Saturday, July 18, 2015

Singapore Botanic Gardens

click for more photos of steps built by Australian POWs
On July 4, 2015, Singapore's Botanic Gardens became an UNESCO World Heritage Site. Established since 1859, the 74-hectare Singapore Botanic Gardens is thrice the age of the Singapore nation-state. It joins the ranks of picturesque, historically valuable sites around the world such as Italy’s Cinque Terre, the UK's Kew Gardens, Australia’s Great Barrier Reef, and the Great Wall of China.

For this blog, its wartime history is what is fascinating. This history was included, unlike in Japan's UNESCO application, in Singapore's description of the site and its application.

On February 15, 1942 Singapore fell to Imperial Japanese forces. Within a few days of the Japanese occupation, Professor Hidezo Tanakadate of Tohoku University assumed control of the Gardens and Museums, and asked some of the senior staff who were not in uniform to resume their work in the Gardens. Other staff members were not as fortunate, and were sent to work on the Siam-Burma Railway, where many lost their lives.
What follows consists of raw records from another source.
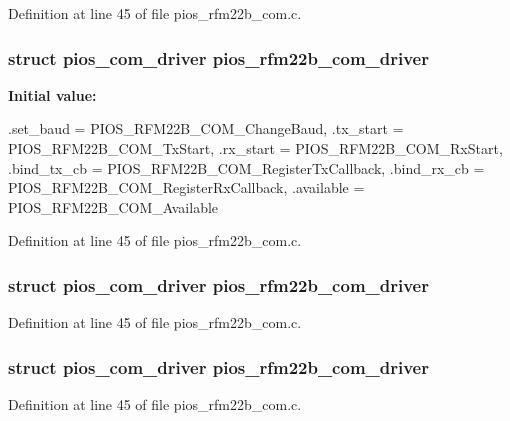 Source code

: \-Definition at line 45 of file pios\-\_\-rfm22b\-\_\-com.\-c.

\hypertarget{group___p_i_o_s___r_f_m22_b_gafc506e8bc70ed8b31b75cbddf28ee660}{
\subsubsection[{pios\-\_\-rfm22b\-\_\-com\-\_\-driver}]{\setlength{\rightskip}{0pt plus 5cm}struct {\bf pios\-\_\-com\-\_\-driver} {\bf pios\-\_\-rfm22b\-\_\-com\-\_\-driver}}}\label{group___p_i_o_s___r_f_m22_b_gafc506e8bc70ed8b31b75cbddf28ee660}
{\bfseries \-Initial value\-:}
\begin{DoxyCode}
 {
        .set_baud   = PIOS_RFM22B_COM_ChangeBaud,
        .tx_start   = PIOS_RFM22B_COM_TxStart,
        .rx_start   = PIOS_RFM22B_COM_RxStart,
        .bind_tx_cb = PIOS_RFM22B_COM_RegisterTxCallback,
        .bind_rx_cb = PIOS_RFM22B_COM_RegisterRxCallback,
        .available  = PIOS_RFM22B_COM_Available
}
\end{DoxyCode}


\-Definition at line 45 of file pios\-\_\-rfm22b\-\_\-com.\-c.

\hypertarget{group___p_i_o_s___r_f_m22_b_gafc506e8bc70ed8b31b75cbddf28ee660}{
\subsubsection[{pios\-\_\-rfm22b\-\_\-com\-\_\-driver}]{\setlength{\rightskip}{0pt plus 5cm}struct {\bf pios\-\_\-com\-\_\-driver} {\bf pios\-\_\-rfm22b\-\_\-com\-\_\-driver}}}\label{group___p_i_o_s___r_f_m22_b_gafc506e8bc70ed8b31b75cbddf28ee660}


\-Definition at line 45 of file pios\-\_\-rfm22b\-\_\-com.\-c.

\hypertarget{group___p_i_o_s___r_f_m22_b_gafc506e8bc70ed8b31b75cbddf28ee660}{
\subsubsection[{pios\-\_\-rfm22b\-\_\-com\-\_\-driver}]{\setlength{\rightskip}{0pt plus 5cm}struct {\bf pios\-\_\-com\-\_\-driver} {\bf pios\-\_\-rfm22b\-\_\-com\-\_\-driver}}}\label{group___p_i_o_s___r_f_m22_b_gafc506e8bc70ed8b31b75cbddf28ee660}


\-Definition at line 45 of file pios\-\_\-rfm22b\-\_\-com.\-c.

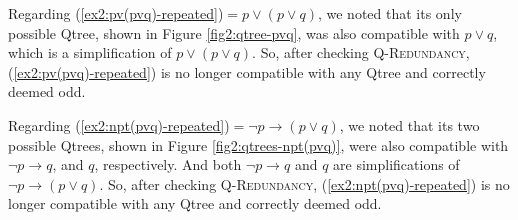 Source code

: \begin{exe}
	\ex 
	\begin{xlist}
		\label{ex2:q-redundancy}
		\label{ex2:formal-simplification}
		\label{ex2:q-equivalence}
	\end{xlist}
\end{exe}

Regarding (\ref{ex2:pv(pvq)-repeated})$ = p\vee(p \vee q)$, we noted that its only possible Qtree, shown in Figure \ref{fig2:qtree-pvq}, was also compatible with $p\vee q$, which is a simplification of $p\vee(p \vee q)$. So, after checking \textsc{Q-Redundancy}, (\ref{ex2:pv(pvq)-repeated}) is no longer compatible with any Qtree and correctly deemed odd.

Regarding (\ref{ex2:npt(pvq)-repeated})$ = \neg p\rightarrow(p \vee q)$, we noted that its two possible Qtrees, shown in Figure \ref{fig2:qtrees-npt(pvq)}, were also compatible with $\neg p\rightarrow q$, and $q$, respectively. And both $\neg p\rightarrow q$ and $q$ are simplifications of $\neg p\rightarrow(p \vee q)$. So, after checking \textsc{Q-Redundancy}, (\ref{ex2:npt(pvq)-repeated}) is no longer compatible with any Qtree and correctly deemed odd.


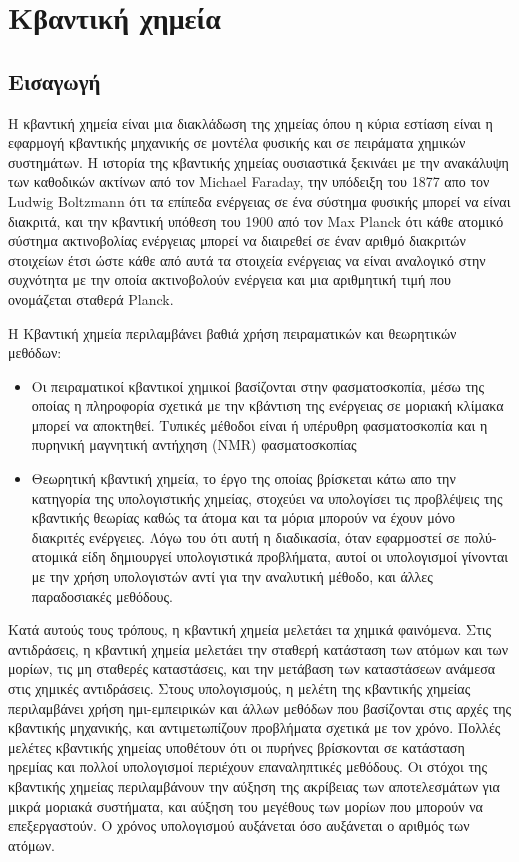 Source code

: \section{Κβαντική χημεία}
\subsection{Εισαγωγή}
Η κβαντική χημεία είναι μια διακλάδωση της χημείας όπου η κύρια εστίαση είναι η εφαρμογή κβαντικής μηχανικής σε μοντέλα φυσικής και σε πειράματα  χημικών συστημάτων.
Η ιστορία της κβαντικής χημείας ουσιαστικά ξεκινάει με την ανακάλυψη των καθοδικών ακτίνων από τον Michael Faraday, την υπόδειξη του 1877 απο τον Ludwig Boltzmann ότι τα επίπεδα ενέργειας σε ένα σύστημα φυσικής μπορεί να είναι διακριτά, και την κβαντική υπόθεση του 1900 από τον Max Planck ότι κάθε ατομικό σύστημα ακτινοβολίας ενέργειας μπορεί να διαιρεθεί σε έναν αριθμό διακριτών στοιχείων έτσι ώστε κάθε από αυτά τα στοιχεία ενέργειας να είναι αναλογικό στην συχνότητα με την οποία ακτινοβολούν ενέργεια και μια αριθμητική τιμή που ονομάζεται σταθερά Planck.

Η Κβαντική χημεία περιλαμβάνει βαθιά χρήση πειραματικών και θεωρητικών μεθόδων:
\begin{itemize}
\item Οι πειραματικοί κβαντικοί χημικοί βασίζονται στην φασματοσκοπία, μέσω της οποίας η πληροφορία σχετικά με την κβάντιση της ενέργειας σε μοριακή κλίμακα μπορεί να αποκτηθεί. Τυπικές μέθοδοι είναι ή υπέρυθρη φασματοσκοπία και η πυρηνική μαγνητική αντήχηση (NMR) φασματοσκοπίας
\item Θεωρητική κβαντική χημεία, το έργο της οποίας βρίσκεται κάτω απο την κατηγορία της υπολογιστικής χημείας, στοχεύει να υπολογίσει τις προβλέψεις της κβαντικής θεωρίας καθώς τα άτομα και τα μόρια μπορούν να έχουν μόνο διακριτές ενέργειες. Λόγω του ότι αυτή η διαδικασία, όταν εφαρμοστεί σε πολύ-ατομικά είδη δημιουργεί υπολογιστικά προβλήματα, αυτοί οι υπολογισμοί γίνονται με την χρήση υπολογιστών αντί για την αναλυτική μέθοδο, και άλλες παραδοσιακές μεθόδους.
\end{itemize}
Κατά αυτούς τους τρόπους, η κβαντική χημεία μελετάει τα χημικά φαινόμενα. Στις αντιδράσεις, η κβαντική χημεία μελετάει την σταθερή κατάσταση των ατόμων και των μορίων, τις μη σταθερές καταστάσεις, και την μετάβαση των καταστάσεων ανάμεσα στις χημικές αντιδράσεις. Στους υπολογισμούς, η μελέτη της κβαντικής χημείας περιλαμβάνει χρήση ημι-εμπειρικών και άλλων μεθόδων που βασίζονται στις αρχές της κβαντικής μηχανικής, και αντιμετωπίζουν προβλήματα σχετικά με τον χρόνο. Πολλές μελέτες κβαντικής χημείας υποθέτουν ότι οι πυρήνες βρίσκονται σε κατάσταση ηρεμίας και πολλοί υπολογισμοί περιέχουν επαναληπτικές μεθόδους. Οι στόχοι της κβαντικής χημείας περιλαμβάνουν την αύξηση της ακρίβειας των αποτελεσμάτων για μικρά μοριακά συστήματα, και αύξηση του μεγέθους των μορίων που μπορούν να επεξεργαστούν. Ο χρόνος υπολογισμού αυξάνεται όσο αυξάνεται ο αριθμός των ατόμων.


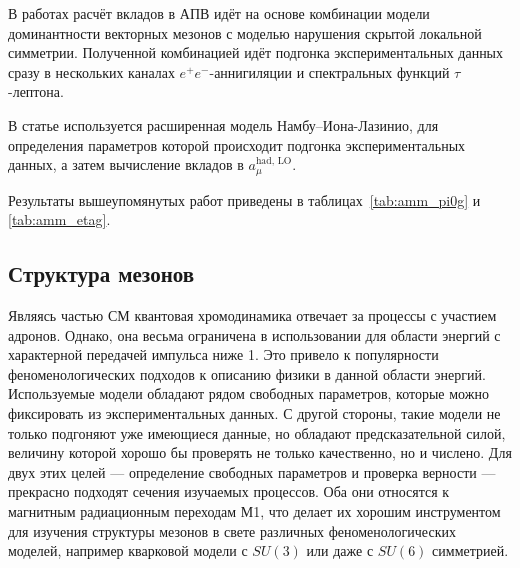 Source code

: В работах \cite{Benayoun:2016krn, Jegerlehner:2017gek}
расчёт вкладов в АПВ идёт на основе комбинации модели доминантности векторных мезонов
с моделью нарушения скрытой локальной симметрии.
Полученной комбинацией идёт подгонка экспериментальных данных сразу в нескольких каналах $e^+ e^-$-аннигиляции
и спектральных функций $\tau$-лептона.

В статье \cite{Ahmadov:2010hq}
используется расширенная модель Намбу--Иона-Лазинио,
для определения параметров которой происходит подгонка экспериментальных данных,
а затем вычисление вкладов в $a_\mu^{\text{had, LO}}$.

Результаты вышеупомянутых работ приведены в таблицах~\ref{tab:amm_pi0g} и \ref{tab:amm_etag}.


\subsection{Структура мезонов}
\label{meson-structures}

Являясь частью СМ квантовая хромодинамика отвечает за процессы с участием адронов. Однако, она весьма ограничена в использовании для области энергий с характерной передачей импульса ниже \SI{1}{\GeVr}.
Это привело к популярности феноменологических подходов к описанию физики в данной области энергий.
Используемые модели обладают рядом свободных параметров,
которые можно фиксировать из экспериментальных данных.
С другой стороны,
такие модели не только подгоняют уже имеющиеся данные,
но обладают предсказательной силой,
величину которой хорошо бы проверять не только качественно,
но и числено.
Для двух этих целей --- определение свободных параметров и проверка верности ---
прекрасно подходят сечения изучаемых процессов.
Оба они относятся к магнитным радиационным переходам М1,
что делает их хорошим инструментом для изучения структуры мезонов в свете различных феноменологических моделей,
например кварковой модели с $SU(3)$ или даже с $SU(6)$ симметрией.

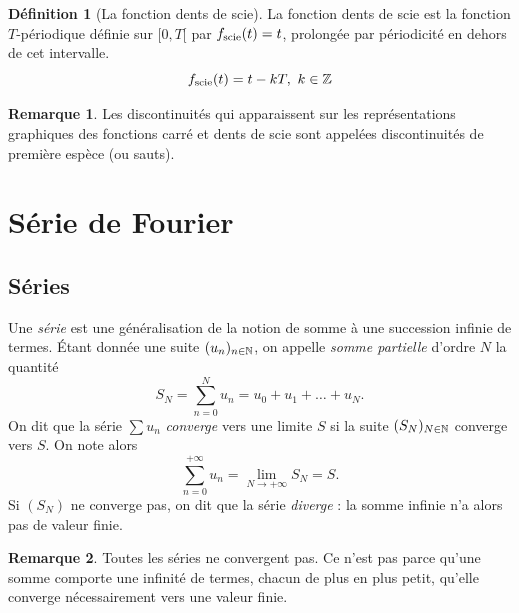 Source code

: \documentclass[a4paper,11pt]{article}
\theoremstyle{definition}
\newtheorem{definition}{Définition}[section]
\newtheorem{remark}{Remarque}[section]
\newcommand{\highlight}[1]{{\color{niceblue}\emph{#1}}}
\begin{document}
\begin{definition}[La fonction dents de scie]

    La fonction dents de scie est la fonction $T$-périodique définie sur $[0,T[$ par $f_{\rm scie}(t) = t$, prolongée par périodicité en dehors de cet intervalle.
    $$
    f_{\rm scie}(t) = t - kT ,\ k\in\Z
    $$
\end{definition}

\begin{center}
\end{center}

\begin{remark}
    Les discontinuités qui apparaissent sur les représentations graphiques des fonctions carré et dents de scie sont appelées discontinuités de première espèce (ou sauts).
\end{remark}



\section{Série de Fourier}

\subsection{Séries}

Une \highlight{série} est une généralisation de la notion de somme à une succession infinie de termes. Étant donnée une suite $(u_n)_{n\in\N}$, on appelle \highlight{somme partielle} d'ordre $N$ la quantité
$$
    S_N = \sum_{n=0}^{N} u_n = u_0 + u_1 + \dots + u_N.
$$
On dit que la série $\sum u_n$ \highlight{converge} vers une limite $S$ si la suite $(S_N)_{N\in\N}$ converge vers $S$. On note alors
$$
    \sum_{n=0}^{+\infty} u_n = \lim_{N\to+\infty} S_N = S.
$$
Si $(S_N)$ ne converge pas, on dit que la série \highlight{diverge} : la somme infinie n'a alors pas de valeur finie.

\begin{remark}
    Toutes les séries ne convergent pas. Ce n'est pas parce qu'une somme comporte une infinité de termes, chacun de plus en plus petit, qu'elle converge nécessairement vers une valeur finie.
\end{remark}
\end{document}

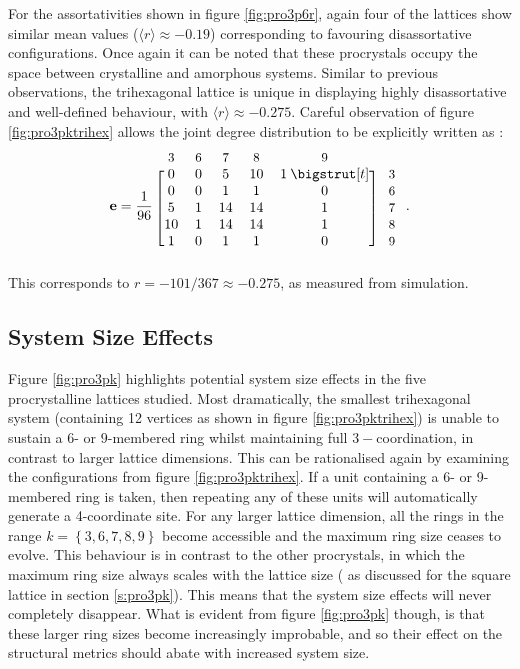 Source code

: For the assortativities shown in figure \ref{fig:pro3p6r}, again four of the lattices show similar mean values ($\langle r \rangle\approx -0.19$) corresponding to favouring disassortative configurations. 
Once again it can be noted that these procrystals occupy the space between crystalline and amorphous systems.
Similar to previous observations, the trihexagonal lattice is unique in displaying highly disassortative and well\--defined behaviour, with $\langle r \rangle \approx -0.275$.
Careful observation of figure \ref{fig:pro3pktrihex} allows the joint degree distribution to be explicitly written as :
\begin{equation}
	\mathbf{e} = \frac{1}{96}\: \begin{blockarray}{*{5}{c} l}
	\begin{block}{*{5}{>{$\footnotesize}c<{$}} l}
	3 & 6 & 7 & 8 & 9 \\
	\end{block}
	\begin{block}{[*{5}{c}]>{$\footnotesize}l<{$}}
	0 & 0 & 5 & 10 & 1\: \bigstrut[t]& \:3\\
	0 & 0 & 1 & 1 & 0 & \:6 \\
	5 & 1 & 14 & 14 & 1 & \:7\\
	10 & 1 & 14 & 14 & 1 & \:8\\
	1 & 0 & 1 & 1 & 0 & \:9\\
	\end{block}
	\end{blockarray}\,.
\end{equation} 
This corresponds to $r=-101/367\approx -0.275$, as measured from simulation.

\subsection{System Size Effects}

Figure \ref{fig:pro3pk} highlights potential system size effects in the five procrystalline lattices studied.
Most dramatically, the smallest trihexagonal system (containing 12 vertices as shown in figure \ref{fig:pro3pktrihex}) is unable to sustain a $6$\-- or $9$\--membered ring whilst maintaining full $3-$coordination, in contrast to larger lattice dimensions.
This can be rationalised again by examining the configurations from figure \ref{fig:pro3pktrihex}.
If a unit containing a 6\-- or 9\--membered ring is taken, then repeating any of these units will automatically generate a 4\--coordinate site. 
For any larger lattice dimension, all the rings in the range $k=\left\{3,6,7,8,9\right\}$ become accessible and the maximum ring size ceases to evolve.
This behaviour is in contrast to the other procrystals, in which the maximum ring size always scales with the lattice size (\eg{} as discussed for the square lattice in section \ref{s:pro3pk}).
This means that the system size effects will never completely disappear.
What is evident from figure \ref{fig:pro3pk} though, is that these larger ring sizes become increasingly improbable, and so their effect on the structural metrics should abate with increased system size.

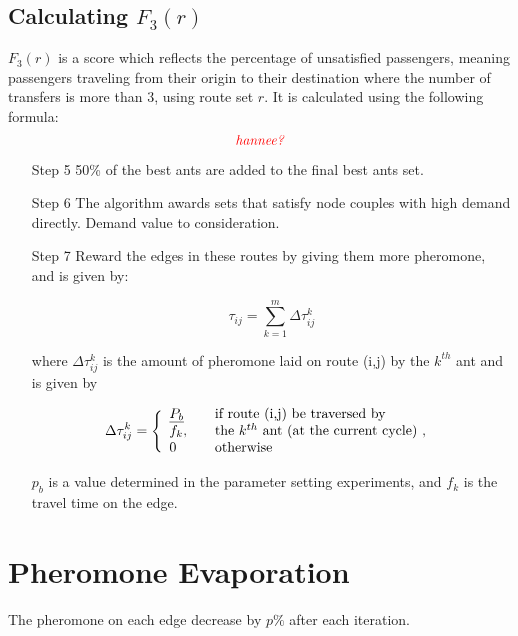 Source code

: 

\subsection{Calculating $F_3(r)$}
$F_3(r)$ is a score which reflects the percentage of unsatisfied passengers, meaning passengers traveling from their origin to their destination where the number of transfers is more than 3, using route set $r$. It is calculated using the following formula:
$$\emph{\color{red}hannee?}$$

\begin{itemize}
\item[Step 5] 50\% of the best ants are added to the final best ants set.
\item[Step 6] The algorithm awards sets that satisfy node couples with high demand directly. Demand value to consideration.
\item[Step 7] Reward the edges in these routes by giving them more pheromone, and is given by:

$$ \tau_{ij} = \sum_{k=1}^{m} \Delta \tau^k_{ij}$$

where $ \Delta \tau^k_{ij} $ is the amount of pheromone laid on route (i,j) by the $k^{th}$ ant and is given by

$$
\Delta \tau^k_{ij} = \Bigg\{
\begin{array}{l l}
\underline{P_{b}} &  \quad \text{if route (i,j) be traversed by}\\
f_k, &  \quad \text{the $k^{th}$ ant (at the current cycle) , }\\
0 &  \quad \text{otherwise}
\end{array}
$$

$p_b$ is a value determined in the parameter setting experiments, and $f_k$ is the travel time on the edge.

\end{itemize}

\section{Pheromone Evaporation}

The pheromone on each edge decrease by $p\%$ after each iteration.  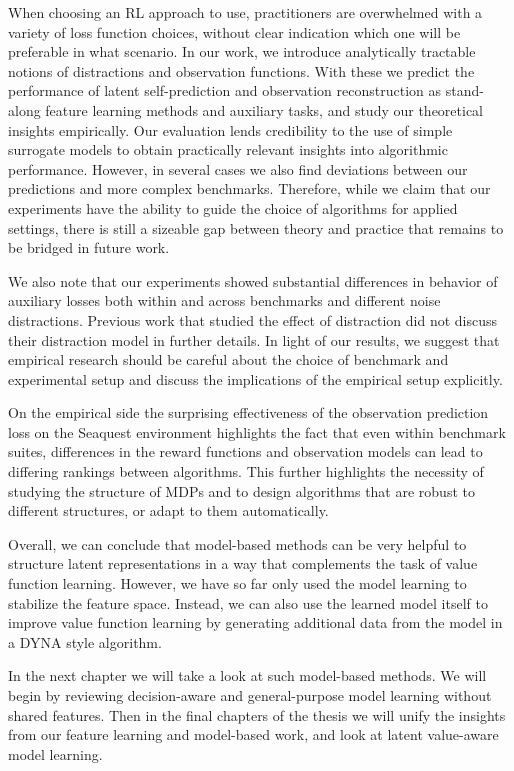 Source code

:When choosing an RL approach to use, practitioners are overwhelmed with a variety of loss function choices, without clear indication which one will be preferable in what scenario.
In our work, we introduce analytically tractable notions of distractions and observation functions.
With these we predict the performance of latent self-prediction and observation reconstruction as stand-along feature learning methods and auxiliary tasks, and study our theoretical insights empirically.
Our evaluation lends credibility to the use of simple surrogate models to obtain practically relevant insights into algorithmic performance.
However, in several cases we also find deviations between our predictions and more complex benchmarks.
Therefore, while we claim that our experiments have the ability to guide the choice of algorithms for applied settings, there is still a sizeable gap between theory and practice that remains to be bridged in future work.

We also note that our experiments showed substantial differences in behavior of auxiliary losses both within and across benchmarks and different noise distractions.
Previous work that studied the effect of distraction \parencite{nikishin2021control,voelcker2022value,ni2024bridging} did not discuss their distraction model in further details. 
In light of our results, we suggest that empirical research should be careful about the choice of benchmark and experimental setup and discuss the implications of the empirical setup explicitly.

On the empirical side the surprising effectiveness of the observation prediction loss on the Seaquest environment highlights the fact that even within benchmark suites, differences in the reward functions and observation models can lead to differing rankings between algorithms.
This further highlights the necessity of studying the structure of MDPs and to design algorithms that are robust to different structures, or adapt to them automatically.

Overall, we can conclude that model-based methods can be very helpful to structure latent representations in a way that complements the task of value function learning.
However, we have so far only used the model learning to stabilize the feature space.
Instead, we can also use the learned model itself to improve value function learning by generating additional data from the model in a DYNA style algorithm.

In the next chapter we will take a look at such model-based methods.
We will begin by reviewing decision-aware and general-purpose model learning without shared features.
Then in the final chapters of the thesis we will unify the insights from our feature learning and model-based work, and look at latent value-aware model learning. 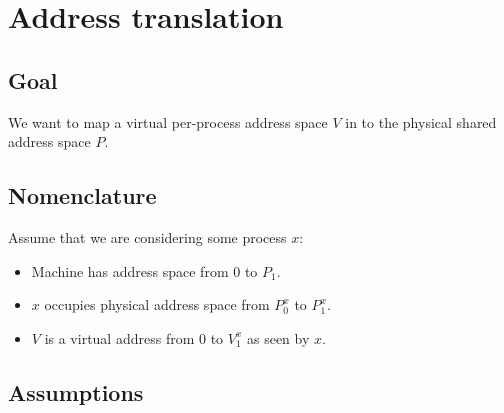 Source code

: \chapter{Address translation}
\label{ch:address-translation}



\section{Goal}

We want to map a virtual per-process address space $V$ in to the physical shared address space $P$.

\section{Nomenclature}

Assume that we are considering some process $x$: 

\begin{itemize}
\item Machine has address space from $0$ to $P_1$.
\item $x$ occupies physical address space from $P^x_0$ to $P^{x}_1$.
\item $V$ is a virtual address from $0$ to $V^x_1$ as seen by $x$.
\end{itemize}

\section{Assumptions}

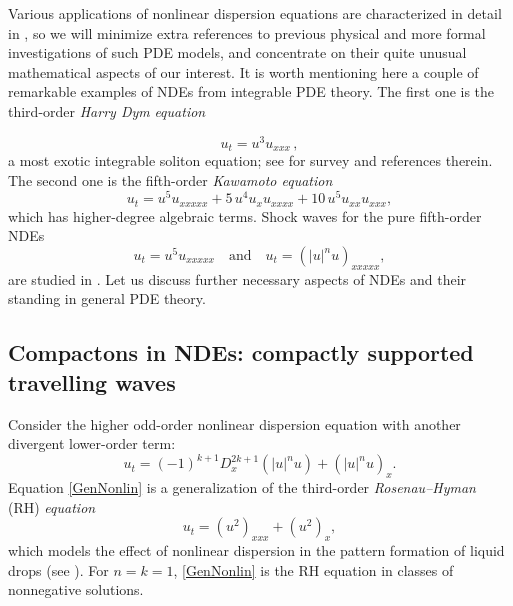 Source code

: \documentclass[12pt]{amsart}
\begin{document}
Various applications of nonlinear dispersion equations are
characterized in detail in \cite{GPnde}, so we will minimize extra
references to previous physical and more formal investigations of
such PDE models, and concentrate on their quite unusual
mathematical aspects of our interest.
 It is worth  mentioning here
 a couple of remarkable  examples of NDEs from integrable
 PDE theory. The first one is the third-order  {\em Harry Dym}
 {\em equation}
 
  \begin{equation}
 \label{HD0}
  u_t = u^3 u_{xxx} \, ,
  \end{equation}
  a  most exotic integrable soliton equation; see
\cite[\S~4.7]{GSVR} for survey and references
 therein.  The second one is the fifth-order  {\em
Kawamoto equation} \cite{Kaw85}
 $$
 u_t = u^5 u_{xxxxx}+ 5 \,u^4 u_x u_{xxxx}+ 10 \,u^5 u_{xx}
 u_{xxx},
$$
 which
  has higher-degree algebraic terms.
Shock waves for the pure fifth-order NDEs
 $$
 u_t=u^5 u_{xxxxx} {\quad \mbox{and} \quad} u_t=(|u|^n u)_{xxxxx},
 $$
 are studied in \cite{GalNDE5}.
   Let us discuss further
  necessary aspects of NDEs and their standing in general PDE
  theory.

\subsection{Compactons in NDEs: compactly supported travelling waves}

Consider the higher odd-order nonlinear dispersion equation  with
another divergent lower-order term:
\begin{equation}
\label{GenNonlin} u_t = (-1)^{k+1}D^{2k+1}_x(|u|^nu)+ (|u|^n u)_x.
\end{equation}
Equation \eqref{GenNonlin} is a generalization of the  third-order
{\em Rosenau--Hyman} (RH) {\em equation}
\begin{equation}
 \label{RH11}
u_t = (u^2)_{xxx} + (u^2)_x,
\end{equation}
which models the effect of nonlinear dispersion in the pattern
formation of liquid drops (see \cite{Compactons}).  For $n=k=1$,
\eqref{GenNonlin} is the RH equation in classes of nonnegative
solutions.
\end{document}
The Japanese kept the Gardens as a center of research activity. This was made possible because the Gardens and Japanese staff shared a common goal and belief in preserving the cultural and scientific heritage of Singapore. Their motives were different, but both placed science above animosity. The result was preservation of the Gardens and its invaluable research properties.

Kwan Koriba, Botany Professor from the Imperial University of Kyoto, became Director in December 1942. With a background in the relations between plant behavior and climate, Koriba immersed himself in research on the growth habits of selected Malayan trees using both the Garden’s Rain Forest and the Nature Reserves and produced a scientific paper entitled “Periodicity of Tree-growth in the Tropics”.

During the war, a set of brick steps down to the Plant House were built by Australian POWs. In August 1995, upon the 50th anniversary of the cessation of hostilities, a group of veteran POWs from Australia came to the Gardens to examine the steps they had built with bricks marked with arrows. The POWs had made bricks at a brickworks in Changi Prison.

Marks of defiance 
As an act of rebellion against their Japanese captors, the POWs carved arrows into the bricks to show that the staircases belonged to the state instead of the soldiers. The bricks were state property, they were not.

The Japanese were likely not aware of the meaning of the arrows, and if discovered, the prisoners would probably have been punished severely. Today, the arrows serve as a reminder of their bravery at a time of great hardship.